L'injonction à la normalisation
Le reste des interventions de Claire Compagnon et Amaria Baghdali est orienté autour du devoir de normalisation des enfants : en l’absence de médicament pour « guérir l’autisme », injonction est faite aux enfants autistes d’apprendre à camoufler tout ce qui pourrait évoquer leur autisme, et à ressembler le plus possible à des personnes neurotypiques . Claire Compagnon assure à ce titre que les UEMA (Unité d’enseignement maternelle autisme, pour les enfants de 3 à 6 ans) s’occupaient d’enfants non-verbaux pour leur apprendre à parler, alors que ce n’est pas ce que les parents d’enfants autistes constatent sur le terrain. Dans la réalité, ces UEMA font bien souvent « leur marché » en refusant l’inscription des enfants dont le handicap est jugé trop important, et en acceptant des enfants diagnostiqués et déjà relativement autonomes, notamment par l’usage du langage oral. Ce focus sur le langage oral témoigne d’une incompréhension des besoins réels d’autonomisation, l’apprentissage de la continence entre 3 et 6 ans étant plus important pour les enfants autistes que celui du langage oral, dans la mesure où une partie d’entre eux ne s’exprimeront de toute façon jamais par ce canal, quelles que soient les interventions menées. Est-ce à ces enfants de tenter d’apprendre le langage oral, où à leur entourage d’apprendre à communiquer avec eux sur un mode non-verbal (pictogrammes, etc ?)

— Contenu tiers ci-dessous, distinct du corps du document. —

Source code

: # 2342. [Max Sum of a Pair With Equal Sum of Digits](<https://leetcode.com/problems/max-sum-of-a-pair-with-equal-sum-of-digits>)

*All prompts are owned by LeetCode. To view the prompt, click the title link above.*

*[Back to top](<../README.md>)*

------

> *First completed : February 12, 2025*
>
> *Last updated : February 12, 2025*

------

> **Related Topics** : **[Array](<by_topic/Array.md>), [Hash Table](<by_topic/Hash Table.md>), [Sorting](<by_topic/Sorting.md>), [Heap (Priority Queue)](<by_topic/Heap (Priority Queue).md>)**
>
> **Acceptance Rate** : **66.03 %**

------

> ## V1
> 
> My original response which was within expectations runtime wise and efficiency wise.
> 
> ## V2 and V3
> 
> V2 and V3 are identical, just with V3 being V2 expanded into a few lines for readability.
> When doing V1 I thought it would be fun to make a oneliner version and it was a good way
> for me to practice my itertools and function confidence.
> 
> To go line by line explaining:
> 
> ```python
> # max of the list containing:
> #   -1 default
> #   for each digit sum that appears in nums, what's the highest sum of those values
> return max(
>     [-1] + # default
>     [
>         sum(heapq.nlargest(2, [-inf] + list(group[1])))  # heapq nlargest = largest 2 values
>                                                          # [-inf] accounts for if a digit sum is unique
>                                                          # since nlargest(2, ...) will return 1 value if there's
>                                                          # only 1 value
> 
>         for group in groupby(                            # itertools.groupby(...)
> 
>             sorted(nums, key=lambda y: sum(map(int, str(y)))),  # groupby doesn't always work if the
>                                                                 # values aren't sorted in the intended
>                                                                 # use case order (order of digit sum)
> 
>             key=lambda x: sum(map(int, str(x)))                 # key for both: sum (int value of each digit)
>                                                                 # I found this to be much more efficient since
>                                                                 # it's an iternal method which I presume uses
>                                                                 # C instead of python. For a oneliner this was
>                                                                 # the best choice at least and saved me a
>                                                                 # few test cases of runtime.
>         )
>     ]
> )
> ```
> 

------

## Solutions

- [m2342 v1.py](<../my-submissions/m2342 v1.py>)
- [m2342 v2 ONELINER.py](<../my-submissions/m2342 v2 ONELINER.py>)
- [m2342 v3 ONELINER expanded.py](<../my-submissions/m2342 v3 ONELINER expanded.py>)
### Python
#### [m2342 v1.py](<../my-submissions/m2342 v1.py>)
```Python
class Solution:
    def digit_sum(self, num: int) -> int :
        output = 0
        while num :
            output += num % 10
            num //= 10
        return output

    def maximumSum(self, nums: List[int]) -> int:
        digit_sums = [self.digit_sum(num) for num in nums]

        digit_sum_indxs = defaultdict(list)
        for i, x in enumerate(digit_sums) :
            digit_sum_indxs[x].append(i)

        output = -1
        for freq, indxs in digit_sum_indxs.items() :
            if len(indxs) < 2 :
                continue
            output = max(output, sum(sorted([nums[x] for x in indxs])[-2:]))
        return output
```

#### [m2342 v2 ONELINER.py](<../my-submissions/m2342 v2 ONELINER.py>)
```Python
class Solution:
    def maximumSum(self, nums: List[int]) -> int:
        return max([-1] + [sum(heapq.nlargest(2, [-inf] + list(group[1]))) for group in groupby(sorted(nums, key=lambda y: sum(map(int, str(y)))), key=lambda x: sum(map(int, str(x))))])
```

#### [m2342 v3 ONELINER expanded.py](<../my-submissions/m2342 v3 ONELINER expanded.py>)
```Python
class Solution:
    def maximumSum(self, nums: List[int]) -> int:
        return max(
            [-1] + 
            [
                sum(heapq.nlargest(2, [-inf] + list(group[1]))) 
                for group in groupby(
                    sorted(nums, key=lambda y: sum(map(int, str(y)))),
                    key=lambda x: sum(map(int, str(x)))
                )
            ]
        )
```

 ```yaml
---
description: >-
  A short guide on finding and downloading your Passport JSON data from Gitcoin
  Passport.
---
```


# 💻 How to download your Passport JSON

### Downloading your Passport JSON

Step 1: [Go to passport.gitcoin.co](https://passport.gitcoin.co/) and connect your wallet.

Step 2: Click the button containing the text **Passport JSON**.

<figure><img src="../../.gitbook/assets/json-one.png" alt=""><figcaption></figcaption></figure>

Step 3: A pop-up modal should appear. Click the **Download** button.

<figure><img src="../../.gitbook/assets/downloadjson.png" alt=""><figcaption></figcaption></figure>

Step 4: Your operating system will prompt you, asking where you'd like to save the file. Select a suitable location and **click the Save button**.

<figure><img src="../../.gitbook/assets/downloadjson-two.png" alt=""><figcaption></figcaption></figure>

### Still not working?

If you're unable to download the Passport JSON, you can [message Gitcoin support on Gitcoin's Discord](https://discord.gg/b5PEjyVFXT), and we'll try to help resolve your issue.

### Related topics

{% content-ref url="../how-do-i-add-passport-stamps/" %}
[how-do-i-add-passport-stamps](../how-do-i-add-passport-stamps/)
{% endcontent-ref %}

Enfin, Baghdali évoque la possibilité de « prévenir l’autisme » en découvrant des « facteurs de protection » dès la grossesse. Bien que le terme « dépistage prénatal » ne soit pas évoqué, il devient évident que la cohorte MARIANNE a pour objectif de contribuer au développement d’un tel dépistage. Un nombre important de personnes autistes s’opposent à ce type de recherche en raison du risque important d’élimination eugéniste, comme cela a été rappelé par l’ONU en 2019.
Haïr l'autisme : un biais acceptable ?
Si Futurapolis Santé 2022 a mis un point en lumière, c’est bien le partage d’une haine commune de l’autisme entre les responsables des politiques publiques, les chercheurs, et les parents invités. Comme l’ont démontré d’importants travaux en sociologie, comme ceux d’Anne McGuire (Anne McGuire, War on Autism: On the Cultural Logic of Normative Violence, University of Michigan Press, coll. « Corporealities: Discourses Of Disability », 2016, 274 p.), la haine de l’autisme ne peut être dissociée de la haine des personnes autistes elles-mêmes, car elle conduit à l’acceptation du rejet des autistes, et au retard / refus des politiques d’inclusion, qui devraient pourtant être conduites par les pouvoirs publics. Cette haine de l’autisme conduit aussi aux abus médicamenteux, aux infanticides, et aux tentatives de suicide des personnes concernées.
Il ne s’agit pas ici de dire que les politiques publiques devraient être conduites dans l’amour de l’autisme, mais d’interroger les nombreux biais et la souffrance créée, non par l’autisme, mais par le vœu de faire disparaître l’autisme.